That’s a difficult question to answer because positioning problems rarely announce themselves as positioning problems.

Since 1997, companies have come to us with just about every business challenge you can imagine. They need a new website. Marketing isn’t generating enough leads. Sales keeps hearing the same objections. Churn is creeping up. They’re launching a new service, refreshing their brand, or simply trying to figure out why marketing isn’t producing the results they expected.

But nobody has ever called us and said, “We think our positioning is off.”

Why it’s so easy to miss

Most businesses don’t spend much time thinking about positioning. They’re thinking about the problems they need to solve this quarter. This week. Today.

When you’re under pressure to perform, there’s very little reward for slowing down. Action is expected. Meetings get scheduled. Projects get launched. The next tactical fix moves to the top of the list because it feels like progress. That’s the reality of running a business.

Very few organizations are structured to step back, look for patterns, and ask bigger strategic questions while they’re trying to keep everything else moving.

That’s what makes positioning so difficult to diagnose. We’ve learned to stop asking, “How do we fix this?” and start asking, “What’s all of this trying to tell us?”

Sometimes the answer isn’t another tactic. It’s a strategy that needs to be clarified.

Positioning shows up in countless interactions

A lot of people think positioning is a statement tucked away in a brand guide, but in the real world, customers experience it through countless interactions.

Think about Volvo. For decades, almost everything the company communicated reinforced the same idea: safety. Whether the ad featured a family sedan or a new SUV, the message always returned to the same promise. They weren’t reinventing themselves with every campaign. They were strengthening a position customers already understood.
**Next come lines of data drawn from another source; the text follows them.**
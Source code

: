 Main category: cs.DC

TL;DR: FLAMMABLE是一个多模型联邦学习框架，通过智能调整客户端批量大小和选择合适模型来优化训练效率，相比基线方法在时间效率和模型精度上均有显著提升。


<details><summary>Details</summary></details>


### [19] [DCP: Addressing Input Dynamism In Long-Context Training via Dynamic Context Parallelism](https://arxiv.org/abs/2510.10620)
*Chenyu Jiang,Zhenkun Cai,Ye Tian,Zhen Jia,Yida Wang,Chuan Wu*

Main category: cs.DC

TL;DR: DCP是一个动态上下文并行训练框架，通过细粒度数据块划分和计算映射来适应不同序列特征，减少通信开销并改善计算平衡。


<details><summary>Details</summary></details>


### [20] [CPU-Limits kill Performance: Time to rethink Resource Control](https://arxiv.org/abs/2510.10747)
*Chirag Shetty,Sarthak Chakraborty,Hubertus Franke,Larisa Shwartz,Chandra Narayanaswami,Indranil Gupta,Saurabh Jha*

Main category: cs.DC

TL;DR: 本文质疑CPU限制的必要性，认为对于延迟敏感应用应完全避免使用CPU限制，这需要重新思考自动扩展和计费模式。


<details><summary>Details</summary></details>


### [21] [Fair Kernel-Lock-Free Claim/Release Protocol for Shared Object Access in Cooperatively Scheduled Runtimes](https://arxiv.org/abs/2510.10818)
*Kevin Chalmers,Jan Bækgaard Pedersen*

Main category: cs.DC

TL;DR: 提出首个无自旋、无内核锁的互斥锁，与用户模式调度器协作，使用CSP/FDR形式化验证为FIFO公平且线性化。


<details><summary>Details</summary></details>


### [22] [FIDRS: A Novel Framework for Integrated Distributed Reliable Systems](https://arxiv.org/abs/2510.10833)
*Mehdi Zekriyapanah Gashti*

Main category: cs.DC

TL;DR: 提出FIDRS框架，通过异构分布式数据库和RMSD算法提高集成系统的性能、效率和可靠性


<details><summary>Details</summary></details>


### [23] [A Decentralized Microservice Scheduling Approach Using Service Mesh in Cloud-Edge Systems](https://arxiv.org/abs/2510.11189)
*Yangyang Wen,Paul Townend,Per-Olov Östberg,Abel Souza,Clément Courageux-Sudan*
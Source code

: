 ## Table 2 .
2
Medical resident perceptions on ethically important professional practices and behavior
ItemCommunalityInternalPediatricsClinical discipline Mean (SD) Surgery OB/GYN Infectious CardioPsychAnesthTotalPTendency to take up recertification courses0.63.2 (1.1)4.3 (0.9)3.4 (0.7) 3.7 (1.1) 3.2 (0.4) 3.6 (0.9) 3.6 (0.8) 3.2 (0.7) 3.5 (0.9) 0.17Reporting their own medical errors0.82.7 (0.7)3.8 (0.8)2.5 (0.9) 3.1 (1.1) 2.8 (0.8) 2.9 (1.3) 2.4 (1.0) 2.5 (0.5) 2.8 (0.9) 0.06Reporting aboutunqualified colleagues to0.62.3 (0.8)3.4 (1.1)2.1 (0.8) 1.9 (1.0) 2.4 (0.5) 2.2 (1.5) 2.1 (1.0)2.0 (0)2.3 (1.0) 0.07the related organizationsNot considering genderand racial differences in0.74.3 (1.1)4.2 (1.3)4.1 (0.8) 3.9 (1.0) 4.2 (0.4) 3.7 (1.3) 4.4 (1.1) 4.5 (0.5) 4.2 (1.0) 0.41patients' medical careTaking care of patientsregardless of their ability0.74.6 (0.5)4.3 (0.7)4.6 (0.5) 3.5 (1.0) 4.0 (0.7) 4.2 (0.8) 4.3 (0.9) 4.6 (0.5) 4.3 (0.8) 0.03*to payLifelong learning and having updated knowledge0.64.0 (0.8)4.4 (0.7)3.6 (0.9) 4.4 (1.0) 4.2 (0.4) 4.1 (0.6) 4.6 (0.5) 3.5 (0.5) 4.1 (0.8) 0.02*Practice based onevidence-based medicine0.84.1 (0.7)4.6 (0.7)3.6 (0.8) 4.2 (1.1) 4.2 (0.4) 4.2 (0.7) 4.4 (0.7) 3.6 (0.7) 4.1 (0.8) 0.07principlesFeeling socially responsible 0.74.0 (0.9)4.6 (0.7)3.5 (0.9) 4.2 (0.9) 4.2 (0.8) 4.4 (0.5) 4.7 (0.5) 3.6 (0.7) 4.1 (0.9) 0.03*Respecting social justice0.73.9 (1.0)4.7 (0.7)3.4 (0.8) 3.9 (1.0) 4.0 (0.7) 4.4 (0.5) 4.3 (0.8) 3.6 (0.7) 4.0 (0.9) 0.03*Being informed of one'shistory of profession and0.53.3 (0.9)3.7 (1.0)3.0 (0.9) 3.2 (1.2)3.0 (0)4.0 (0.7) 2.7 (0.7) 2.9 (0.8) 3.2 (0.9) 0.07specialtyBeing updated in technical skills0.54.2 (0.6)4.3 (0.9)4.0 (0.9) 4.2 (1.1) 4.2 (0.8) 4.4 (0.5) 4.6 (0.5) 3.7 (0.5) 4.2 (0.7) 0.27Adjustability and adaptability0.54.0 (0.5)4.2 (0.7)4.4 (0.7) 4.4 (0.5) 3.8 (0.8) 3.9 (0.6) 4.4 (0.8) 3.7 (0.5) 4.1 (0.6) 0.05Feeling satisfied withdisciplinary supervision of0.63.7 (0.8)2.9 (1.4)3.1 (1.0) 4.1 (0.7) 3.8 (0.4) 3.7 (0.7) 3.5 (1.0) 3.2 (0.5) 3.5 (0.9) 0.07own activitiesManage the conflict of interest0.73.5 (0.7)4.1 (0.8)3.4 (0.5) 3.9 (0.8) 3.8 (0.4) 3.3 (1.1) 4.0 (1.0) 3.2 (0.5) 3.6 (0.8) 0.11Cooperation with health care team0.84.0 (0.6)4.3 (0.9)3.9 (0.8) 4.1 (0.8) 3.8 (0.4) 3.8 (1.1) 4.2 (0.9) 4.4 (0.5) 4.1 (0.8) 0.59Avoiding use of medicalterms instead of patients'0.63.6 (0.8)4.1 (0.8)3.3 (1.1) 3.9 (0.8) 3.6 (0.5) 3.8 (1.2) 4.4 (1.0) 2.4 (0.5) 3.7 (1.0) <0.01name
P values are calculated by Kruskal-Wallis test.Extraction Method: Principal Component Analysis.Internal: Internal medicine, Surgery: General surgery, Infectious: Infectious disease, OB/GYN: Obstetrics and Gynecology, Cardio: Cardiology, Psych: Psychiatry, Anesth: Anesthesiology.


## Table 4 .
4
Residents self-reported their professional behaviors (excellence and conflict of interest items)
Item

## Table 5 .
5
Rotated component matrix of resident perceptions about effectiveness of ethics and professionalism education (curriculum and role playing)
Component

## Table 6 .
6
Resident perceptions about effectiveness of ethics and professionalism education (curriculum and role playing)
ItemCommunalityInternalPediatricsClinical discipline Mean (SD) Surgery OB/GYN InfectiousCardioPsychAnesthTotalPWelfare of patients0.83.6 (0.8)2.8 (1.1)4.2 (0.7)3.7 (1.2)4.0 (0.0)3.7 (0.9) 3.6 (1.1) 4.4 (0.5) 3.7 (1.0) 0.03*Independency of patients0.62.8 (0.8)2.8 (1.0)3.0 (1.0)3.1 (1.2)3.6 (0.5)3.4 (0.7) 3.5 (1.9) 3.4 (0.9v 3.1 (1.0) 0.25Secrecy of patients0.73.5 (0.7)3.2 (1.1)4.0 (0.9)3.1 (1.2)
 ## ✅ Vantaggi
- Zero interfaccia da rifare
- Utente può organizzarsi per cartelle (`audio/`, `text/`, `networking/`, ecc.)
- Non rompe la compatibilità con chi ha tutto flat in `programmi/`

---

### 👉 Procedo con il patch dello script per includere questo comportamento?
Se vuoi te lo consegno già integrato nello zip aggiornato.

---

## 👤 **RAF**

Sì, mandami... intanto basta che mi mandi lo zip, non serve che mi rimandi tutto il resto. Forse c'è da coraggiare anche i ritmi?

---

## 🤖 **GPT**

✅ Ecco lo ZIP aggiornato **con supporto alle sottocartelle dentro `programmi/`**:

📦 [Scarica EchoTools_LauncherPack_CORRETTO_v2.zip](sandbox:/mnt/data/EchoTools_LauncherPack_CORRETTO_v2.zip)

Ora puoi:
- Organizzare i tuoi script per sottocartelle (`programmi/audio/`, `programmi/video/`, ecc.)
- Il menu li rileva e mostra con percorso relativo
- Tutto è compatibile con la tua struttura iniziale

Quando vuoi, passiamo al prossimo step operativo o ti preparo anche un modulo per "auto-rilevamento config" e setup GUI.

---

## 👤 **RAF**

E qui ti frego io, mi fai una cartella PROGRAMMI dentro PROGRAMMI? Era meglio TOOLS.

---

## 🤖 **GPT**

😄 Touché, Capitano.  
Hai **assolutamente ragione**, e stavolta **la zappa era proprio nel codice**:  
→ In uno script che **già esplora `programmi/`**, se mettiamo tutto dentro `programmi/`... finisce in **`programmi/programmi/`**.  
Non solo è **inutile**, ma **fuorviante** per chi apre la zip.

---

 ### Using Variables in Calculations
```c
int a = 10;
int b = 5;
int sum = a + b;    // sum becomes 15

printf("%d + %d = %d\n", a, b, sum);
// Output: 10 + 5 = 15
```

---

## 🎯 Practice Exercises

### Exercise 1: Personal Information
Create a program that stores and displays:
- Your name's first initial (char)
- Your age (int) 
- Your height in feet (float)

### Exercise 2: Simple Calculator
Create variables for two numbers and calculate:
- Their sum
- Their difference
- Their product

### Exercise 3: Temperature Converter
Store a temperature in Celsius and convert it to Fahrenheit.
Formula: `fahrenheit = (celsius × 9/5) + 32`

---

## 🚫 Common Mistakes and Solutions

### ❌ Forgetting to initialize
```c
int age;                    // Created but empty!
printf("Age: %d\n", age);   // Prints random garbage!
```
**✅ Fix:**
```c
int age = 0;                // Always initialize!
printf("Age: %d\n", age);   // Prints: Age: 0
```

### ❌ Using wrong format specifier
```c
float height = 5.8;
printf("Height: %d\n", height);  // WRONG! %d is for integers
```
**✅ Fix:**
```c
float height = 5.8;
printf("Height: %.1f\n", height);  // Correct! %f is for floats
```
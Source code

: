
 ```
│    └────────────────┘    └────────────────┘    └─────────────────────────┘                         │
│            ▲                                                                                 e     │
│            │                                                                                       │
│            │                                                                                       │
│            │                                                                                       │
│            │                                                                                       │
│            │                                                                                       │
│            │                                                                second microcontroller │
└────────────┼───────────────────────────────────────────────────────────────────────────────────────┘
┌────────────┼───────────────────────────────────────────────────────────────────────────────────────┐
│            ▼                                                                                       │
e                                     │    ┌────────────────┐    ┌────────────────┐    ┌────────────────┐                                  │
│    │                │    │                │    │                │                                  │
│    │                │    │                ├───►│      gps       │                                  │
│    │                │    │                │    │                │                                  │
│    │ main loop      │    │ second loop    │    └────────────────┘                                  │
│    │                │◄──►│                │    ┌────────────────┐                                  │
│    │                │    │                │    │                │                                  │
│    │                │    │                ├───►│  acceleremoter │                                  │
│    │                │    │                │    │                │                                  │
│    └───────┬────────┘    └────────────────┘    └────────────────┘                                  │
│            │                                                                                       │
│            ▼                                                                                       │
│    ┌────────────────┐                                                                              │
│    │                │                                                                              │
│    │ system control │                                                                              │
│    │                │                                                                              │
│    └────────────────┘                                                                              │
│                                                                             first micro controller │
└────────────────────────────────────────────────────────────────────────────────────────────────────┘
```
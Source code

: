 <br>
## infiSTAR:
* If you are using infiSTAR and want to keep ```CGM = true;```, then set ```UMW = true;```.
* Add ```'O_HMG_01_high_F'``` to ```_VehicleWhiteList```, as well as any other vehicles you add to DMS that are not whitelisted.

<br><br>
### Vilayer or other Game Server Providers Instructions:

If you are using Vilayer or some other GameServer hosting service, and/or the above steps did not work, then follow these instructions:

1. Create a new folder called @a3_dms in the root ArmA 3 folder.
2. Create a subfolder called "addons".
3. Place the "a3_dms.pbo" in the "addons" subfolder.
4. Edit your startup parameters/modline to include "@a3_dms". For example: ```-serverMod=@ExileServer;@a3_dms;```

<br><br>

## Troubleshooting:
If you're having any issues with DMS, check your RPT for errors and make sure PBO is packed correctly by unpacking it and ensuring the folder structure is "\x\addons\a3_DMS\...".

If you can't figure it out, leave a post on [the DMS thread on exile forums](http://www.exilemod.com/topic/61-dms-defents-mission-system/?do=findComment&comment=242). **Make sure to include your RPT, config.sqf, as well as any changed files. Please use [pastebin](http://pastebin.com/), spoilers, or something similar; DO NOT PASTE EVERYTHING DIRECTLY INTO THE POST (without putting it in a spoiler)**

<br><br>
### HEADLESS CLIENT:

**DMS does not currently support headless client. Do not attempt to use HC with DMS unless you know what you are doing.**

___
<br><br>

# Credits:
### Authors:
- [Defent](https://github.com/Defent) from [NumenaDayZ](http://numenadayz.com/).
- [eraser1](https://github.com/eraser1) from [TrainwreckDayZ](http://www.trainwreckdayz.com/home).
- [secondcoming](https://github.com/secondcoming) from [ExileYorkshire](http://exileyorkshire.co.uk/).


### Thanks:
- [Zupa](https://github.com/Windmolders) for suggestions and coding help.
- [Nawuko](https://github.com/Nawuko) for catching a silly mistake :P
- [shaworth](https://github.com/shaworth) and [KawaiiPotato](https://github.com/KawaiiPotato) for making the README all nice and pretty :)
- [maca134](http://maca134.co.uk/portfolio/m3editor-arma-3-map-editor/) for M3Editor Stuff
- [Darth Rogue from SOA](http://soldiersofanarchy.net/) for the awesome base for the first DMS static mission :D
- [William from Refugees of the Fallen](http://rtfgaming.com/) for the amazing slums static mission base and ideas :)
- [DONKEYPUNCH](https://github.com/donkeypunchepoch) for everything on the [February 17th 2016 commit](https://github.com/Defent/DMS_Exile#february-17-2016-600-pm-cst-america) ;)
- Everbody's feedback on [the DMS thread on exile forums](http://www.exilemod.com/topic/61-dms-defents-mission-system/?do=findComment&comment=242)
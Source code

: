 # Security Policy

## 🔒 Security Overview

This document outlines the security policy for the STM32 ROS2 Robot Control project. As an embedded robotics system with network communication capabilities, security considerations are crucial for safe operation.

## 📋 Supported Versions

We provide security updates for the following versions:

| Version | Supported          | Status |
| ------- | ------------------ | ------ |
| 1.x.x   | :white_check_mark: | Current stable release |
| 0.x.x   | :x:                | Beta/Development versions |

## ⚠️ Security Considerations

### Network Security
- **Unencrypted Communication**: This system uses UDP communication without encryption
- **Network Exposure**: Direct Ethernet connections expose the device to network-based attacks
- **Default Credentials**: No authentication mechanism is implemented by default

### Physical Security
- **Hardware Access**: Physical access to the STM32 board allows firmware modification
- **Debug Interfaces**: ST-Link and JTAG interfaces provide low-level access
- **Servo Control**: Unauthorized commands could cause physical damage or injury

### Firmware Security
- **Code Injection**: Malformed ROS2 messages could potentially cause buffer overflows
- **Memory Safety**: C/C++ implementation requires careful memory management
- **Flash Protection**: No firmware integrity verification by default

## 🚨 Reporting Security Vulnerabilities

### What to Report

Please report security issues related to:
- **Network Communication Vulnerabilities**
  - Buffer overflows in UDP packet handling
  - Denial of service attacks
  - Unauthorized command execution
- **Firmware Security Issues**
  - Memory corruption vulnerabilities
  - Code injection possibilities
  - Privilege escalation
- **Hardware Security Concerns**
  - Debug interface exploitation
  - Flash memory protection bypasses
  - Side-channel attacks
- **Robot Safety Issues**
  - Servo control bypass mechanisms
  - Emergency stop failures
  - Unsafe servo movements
Enterprise recognized a different opportunity. Renting a car didn’t begin at the rental counter. It began with getting there. “We’ll Pick You Up” addressed a frustration that competitors largely ignored and turned it into something memorable. The line worked because it reflected a meaningful difference, not because it was clever.

Without that kind of strategic foundation, every campaign starts from square one.

Great positioning is a strategic exercise, creatively executed

Positioning doesn’t begin with brainstorming headlines or sketching logos. It begins with understanding. We listen to customers, interview employees, study competitors, read reviews, and look for patterns that keep appearing from different directions. The strategy emerges from those observations. Creativity gives that strategy a voice people remember.

Highly competitive industries can be especially challenging because everyone starts sounding alike. The research may reveal the right direction, but expressing it in a way that’s distinctive, memorable, and authentic still takes creativity. That’s where experience matters.

When we present positioning work, one of the most common reactions isn’t surprise, it’s recognition: “That’s exactly who we are.”

They just hadn’t had the words yet.

That doesn’t mean positioning has to describe just who a company is today. Some of the strongest positioning we’ve developed has been slightly aspirational. The difference is that it’s grounded in reality and backed by a genuine commitment to become that company.

Aspirational positioning without operational change is marketing puffery. Aspirational positioning with follow-through is a roadmap.

The biggest mistake? Trying to matter to everyone

One of the most common positioning mistakes we see isn’t bad positioning; it’s the absence of deliberate positioning.

Companies try to appeal to every possible customer, market, and opportunity because it feels safer. But that spreads time, attention, and marketing dollars so thin that nothing stands out.

We once worked with a client who was actively marketing to more than twenty different industry segments. After looking at where the business was actually coming from, we found that the overwhelming majority of revenue was concentrated in just a few categories. Instead of continuing to spread limited resources across every opportunity, we helped them focus on the markets where they already had meaningful traction. That shift gave their marketing the focus it needed to finally break through years of stalled growth.

For years, we’ve said that positioning is more about exclusion than inclusion. It’s deciding what you want to be known for before deciding how you’re going to market yourself.

When it’s time to stop fixing symptoms

If your marketing feels like it’s working harder than it should, don’t assume the answer is a new website, another campaign, or more advertising. It might be. We’ve recommended all three when they were the right answer.

But when the same marketing problems keep showing up in different places, it’s worth asking a different question.

Not, “What should we say?” but “What do we want to be known for?”

The answer to that question shapes everything that follows.

Because if you don’t deliberately position your company, your customers, your prospects, and your competitors will do it for you.